**SOURCE RECORDS:**
▼

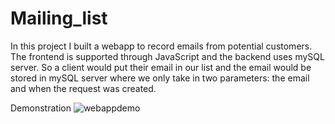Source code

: # Mailing_list
In this project I built a webapp to record emails from potential customers. The frontend is supported through JavaScript and the backend uses mySQL server. So a client would put their email in our list and the email would be stored in mySQL server where we only take in two parameters: the email and when the request was created.  

Demonstration 
![webappdemo](https://user-images.githubusercontent.com/82669026/169671430-2bdabec5-da5d-45bb-a59b-b887e15daa41.gif)

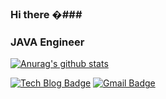 ### Hi there �###
### JAVA Engineer

[![Anurag's github stats](https://github-readme-stats.vercel.app/api?username=pmguda)](https://github.com/anuraghazra/github-readme-stats)

[![Tech Blog Badge](http://img.shields.io/badge/-Tech%20blog-black?style=flat-square&logo=github&link=https://www.pmguda.com/)](https://www.pmguda.com/)
[![Gmail Badge](https://img.shields.io/badge/Gmail-d14836?style=flat-square&logo=Gmail&logoColor=white&link=mailto:ganziguda@gmail.com)](mailto:ganziguda01@gmail.com)
<!--
**pmguda/pmguda** is a ✨ _special_ ✨ repository because its `README.md` (this file) appears on your GitHub profile.

Here are some ideas to get you started:

- 🔭 I’m currently working on ...
- 🌱 I’m currently learning ...
- 👯 I’m looking to collaborate on ...
- 🤔 I’m looking for help with ...
- 💬 Ask me about ...
- 📫 How to reach me: ...
- 😄 Pronouns: ...
- ⚡ Fun fact: ...
-->
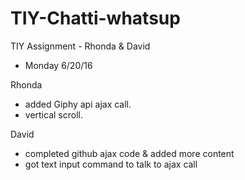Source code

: # TIY-Chatti-whatsup
TIY Assignment - Rhonda &amp; David

* Monday 6/20/16

 Rhonda

  * added Giphy api ajax call.
  * vertical scroll.

David

  * completed github ajax code & added more content
  * got text input command to talk to ajax call
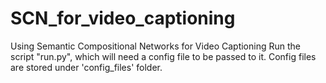 # SCN_for_video_captioning
Using Semantic Compositional Networks for Video Captioning
Run the script "run.py", which will need a config file to be passed to it.
Config files are stored under 'config_files' folder.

▲

**EXERCISE:** The answer must be an exact copy of the lines above, from the start of the records through the line with "### JAVA Engineer", and of nothing else; no pictures belong in it.

**EXPECTED OUTPUT:**
Source code

: # Mailing_list
In this project I built a webapp to record emails from potential customers. The frontend is supported through JavaScript and the backend uses mySQL server. So a client would put their email in our list and the email would be stored in mySQL server where we only take in two parameters: the email and when the request was created.  

Demonstration 
![webappdemo](https://user-images.githubusercontent.com/82669026/169671430-2bdabec5-da5d-45bb-a59b-b887e15daa41.gif)

 ### Hi there �###
### JAVA Engineer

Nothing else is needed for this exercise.